(Exercise requirements): Omitting all images, output the entries that follow exactly as written.

(Provided data):
>>>

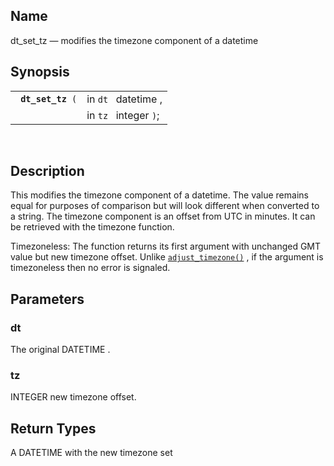 <div>

<div>

</div>

<div>

## Name

dt_set_tz — modifies the timezone component of a datetime

</div>

<div>

## Synopsis

<div>

|                        |                       |
|------------------------|-----------------------|
| ` `**`dt_set_tz`**` (` | in `dt ` datetime ,   |
|                        | in `tz ` integer `)`; |

<div>

 

</div>

</div>

</div>

<div>

## Description

This modifies the timezone component of a datetime. The value remains
equal for purposes of comparison but will look different when converted
to a string. The timezone component is an offset from UTC in minutes. It
can be retrieved with the timezone function.

Timezoneless: The function returns its first argument with unchanged GMT
value but new timezone offset. Unlike
<a href="fn_adjust_timezone.html" class="link"
title="adjust_timezone"><code
class="function">adjust_timezone()</code></a> , if the argument is
timezoneless then no error is signaled.

</div>

<div>

## Parameters

<div>

### dt

The original <span class="type">DATETIME </span> .

</div>

<div>

### tz

<span class="type">INTEGER </span> new timezone offset.

</div>

</div>

<div>

## Return Types

A <span class="type">DATETIME </span> with the new timezone set

</div>

</div>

<<<

(Solution below):
 <div>

<div>

</div>

<div>

## Name

dt_set_tz — modifies the timezone component of a datetime

</div>

<div>

## Synopsis

<div>

|                        |                       |
|------------------------|-----------------------|
| ` `**`dt_set_tz`**` (` | in `dt ` datetime ,   |
|                        | in `tz ` integer `)`; |

<div>

 

</div>

</div>

</div>

<div>

## Description

This modifies the timezone component of a datetime. The value remains
equal for purposes of comparison but will look different when converted
to a string. The timezone component is an offset from UTC in minutes. It
can be retrieved with the timezone function.

Timezoneless: The function returns its first argument with unchanged GMT
value but new timezone offset. Unlike
<a href="fn_adjust_timezone.html" class="link"
title="adjust_timezone"><code
class="function">adjust_timezone()</code></a> , if the argument is
timezoneless then no error is signaled.

</div>

<div>

## Parameters

<div>

### dt

The original <span class="type">DATETIME </span> .

</div>

<div>

### tz

<span class="type">INTEGER </span> new timezone offset.

</div>

</div>

<div>

## Return Types

A <span class="type">DATETIME </span> with the new timezone set

</div>

</div>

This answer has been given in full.